**DATA**
——
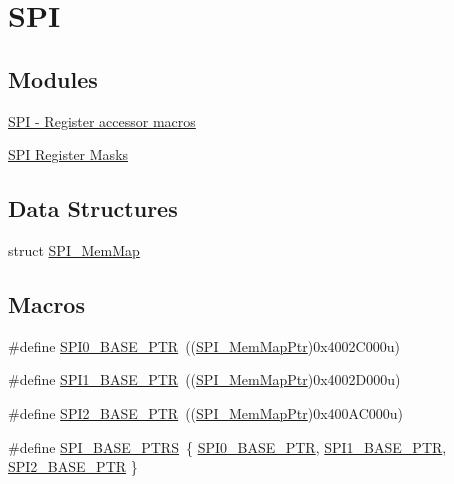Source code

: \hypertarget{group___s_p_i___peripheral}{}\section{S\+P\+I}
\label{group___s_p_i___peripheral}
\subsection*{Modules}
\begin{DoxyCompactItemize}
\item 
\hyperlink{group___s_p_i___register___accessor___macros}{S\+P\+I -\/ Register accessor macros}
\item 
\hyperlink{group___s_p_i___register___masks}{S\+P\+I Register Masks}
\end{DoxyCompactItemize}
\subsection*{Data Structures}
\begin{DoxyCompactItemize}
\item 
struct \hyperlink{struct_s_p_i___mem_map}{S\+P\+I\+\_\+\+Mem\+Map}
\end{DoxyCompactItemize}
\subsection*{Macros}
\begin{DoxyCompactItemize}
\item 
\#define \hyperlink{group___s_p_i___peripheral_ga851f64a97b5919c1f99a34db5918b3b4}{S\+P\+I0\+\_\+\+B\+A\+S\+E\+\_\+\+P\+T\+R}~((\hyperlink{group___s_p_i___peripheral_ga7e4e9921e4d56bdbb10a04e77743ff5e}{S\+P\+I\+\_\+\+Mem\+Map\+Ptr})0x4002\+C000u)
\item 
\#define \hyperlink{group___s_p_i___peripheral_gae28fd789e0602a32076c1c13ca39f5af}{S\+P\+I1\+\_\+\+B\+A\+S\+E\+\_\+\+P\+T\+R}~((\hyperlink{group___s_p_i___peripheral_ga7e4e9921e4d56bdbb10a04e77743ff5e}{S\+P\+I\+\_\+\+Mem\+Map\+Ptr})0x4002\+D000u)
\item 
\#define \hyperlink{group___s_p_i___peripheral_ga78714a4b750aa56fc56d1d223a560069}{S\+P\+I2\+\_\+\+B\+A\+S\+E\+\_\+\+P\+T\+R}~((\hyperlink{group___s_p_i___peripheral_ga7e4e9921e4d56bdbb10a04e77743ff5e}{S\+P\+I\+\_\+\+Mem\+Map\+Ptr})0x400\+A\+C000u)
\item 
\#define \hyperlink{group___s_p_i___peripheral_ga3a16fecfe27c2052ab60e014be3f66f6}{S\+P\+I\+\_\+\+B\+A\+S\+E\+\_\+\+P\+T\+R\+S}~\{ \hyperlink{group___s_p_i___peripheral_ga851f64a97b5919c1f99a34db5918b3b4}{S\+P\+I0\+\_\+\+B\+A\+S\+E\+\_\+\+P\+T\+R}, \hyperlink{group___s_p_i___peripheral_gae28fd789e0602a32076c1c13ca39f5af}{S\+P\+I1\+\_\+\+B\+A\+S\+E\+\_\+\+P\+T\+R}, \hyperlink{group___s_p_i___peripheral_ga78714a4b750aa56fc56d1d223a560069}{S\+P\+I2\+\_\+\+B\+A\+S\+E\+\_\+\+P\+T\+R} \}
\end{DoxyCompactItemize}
——
**WHAT YOU SHOULD DO**
Produce an exact copy of the records above, leaving out the pictures.

**RESPONSE TO THE EXERCISE**
Source code

: \hypertarget{group___s_p_i___peripheral}{}\section{S\+P\+I}
\label{group___s_p_i___peripheral}
\subsection*{Modules}
\begin{DoxyCompactItemize}
\item 
\hyperlink{group___s_p_i___register___accessor___macros}{S\+P\+I -\/ Register accessor macros}
\item 
\hyperlink{group___s_p_i___register___masks}{S\+P\+I Register Masks}
\end{DoxyCompactItemize}
\subsection*{Data Structures}
\begin{DoxyCompactItemize}
\item 
struct \hyperlink{struct_s_p_i___mem_map}{S\+P\+I\+\_\+\+Mem\+Map}
\end{DoxyCompactItemize}
\subsection*{Macros}
\begin{DoxyCompactItemize}
\item 
\#define \hyperlink{group___s_p_i___peripheral_ga851f64a97b5919c1f99a34db5918b3b4}{S\+P\+I0\+\_\+\+B\+A\+S\+E\+\_\+\+P\+T\+R}~((\hyperlink{group___s_p_i___peripheral_ga7e4e9921e4d56bdbb10a04e77743ff5e}{S\+P\+I\+\_\+\+Mem\+Map\+Ptr})0x4002\+C000u)
\item 
\#define \hyperlink{group___s_p_i___peripheral_gae28fd789e0602a32076c1c13ca39f5af}{S\+P\+I1\+\_\+\+B\+A\+S\+E\+\_\+\+P\+T\+R}~((\hyperlink{group___s_p_i___peripheral_ga7e4e9921e4d56bdbb10a04e77743ff5e}{S\+P\+I\+\_\+\+Mem\+Map\+Ptr})0x4002\+D000u)
\item 
\#define \hyperlink{group___s_p_i___peripheral_ga78714a4b750aa56fc56d1d223a560069}{S\+P\+I2\+\_\+\+B\+A\+S\+E\+\_\+\+P\+T\+R}~((\hyperlink{group___s_p_i___peripheral_ga7e4e9921e4d56bdbb10a04e77743ff5e}{S\+P\+I\+\_\+\+Mem\+Map\+Ptr})0x400\+A\+C000u)
\item 
\#define \hyperlink{group___s_p_i___peripheral_ga3a16fecfe27c2052ab60e014be3f66f6}{S\+P\+I\+\_\+\+B\+A\+S\+E\+\_\+\+P\+T\+R\+S}~\{ \hyperlink{group___s_p_i___peripheral_ga851f64a97b5919c1f99a34db5918b3b4}{S\+P\+I0\+\_\+\+B\+A\+S\+E\+\_\+\+P\+T\+R}, \hyperlink{group___s_p_i___peripheral_gae28fd789e0602a32076c1c13ca39f5af}{S\+P\+I1\+\_\+\+B\+A\+S\+E\+\_\+\+P\+T\+R}, \hyperlink{group___s_p_i___peripheral_ga78714a4b750aa56fc56d1d223a560069}{S\+P\+I2\+\_\+\+B\+A\+S\+E\+\_\+\+P\+T\+R} \}
\end{DoxyCompactItemize}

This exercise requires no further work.